Downloading http://ai.stanford.edu/~acoates/stl10/stl10_binary.tar.gz to ./data\stl10_binary.tar.gz


 11%|█         | 293240832/2640397119 [09:34<1:20:49, 484004.33it/s]

In [None]:
# check out the shape of the datasets
print('Data shapes (train/test):')
print( trainset.data.shape )
print( testset.data.shape )

# and the range of pixel intensity values
print('\nData value range:')
print( (np.min(trainset.data),np.max(trainset.data)) )

# the unique categories
print('\nData categories:')
print( trainset.classes )

In [None]:
# Uh oh! It looks like the images are the wrong dimensions!
# They need to be 3x96x96
# And they are not normalized!

# but...
X,y = next(iter(train_loader))

# try again
print('Data shapes (train/test):')
print( X.data.shape )

# and the range of pixel intensity values
print('\nData value range:')
print( (torch.min(X.data),torch.max(X.data)) )

In [None]:
# histogram of the data
plt.hist(X.data.numpy().flatten(),100)

In [None]:
# inspect a few random images

fig,axs = plt.subplots(4,4,figsize=(10,10))

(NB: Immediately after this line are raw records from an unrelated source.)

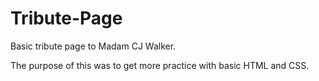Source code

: # Tribute-Page
Basic tribute page to Madam CJ Walker.

The purpose of this was to get more practice with basic HTML and CSS.
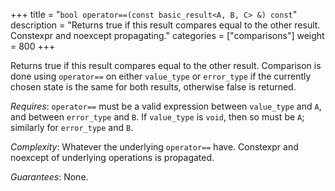 +++
title = "`bool operator==(const basic_result<A, B, C> &) const`"
description = "Returns true if this result compares equal to the other result. Constexpr and noexcept propagating."
categories = ["comparisons"]
weight = 800
+++

Returns true if this result compares equal to the other result. Comparison is done using `operator==` on either `value_type` or `error_type` if the currently chosen state is the same for both results, otherwise false is returned.

*Requires*: `operator==` must be a valid expression between `value_type` and `A`, and between `error_type` and `B`. If `value_type` is `void`, then so must be `A`; similarly for `error_type` and `B`.

*Complexity*: Whatever the underlying `operator==` have. Constexpr and noexcept of underlying operations is propagated.

*Guarantees*: None.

for (i,ax) in enumerate(axs.flatten()):

  # extract that image (need to transpose it back to 32x32x3)
  pic = X.data[i].numpy().transpose((1,2,0))
  pic = pic-np.min(pic) # undo normalization
  pic = pic/np.max(pic)
  
  # and its label
  label = trainset.classes[y[i]]

  # and show!
  ax.imshow(pic)
  ax.text(0,0,label,ha='left',va='top',fontweight='bold',color='k',backgroundcolor='y')
  ax.axis('off')

plt.tight_layout()
plt.show()

# Import and inspect the resnet model


In [None]:
# The following line was recorded in the video, but is now depreciated. See also Q&A.
# resnet = torchvision.models.resnet18(pretrained=True)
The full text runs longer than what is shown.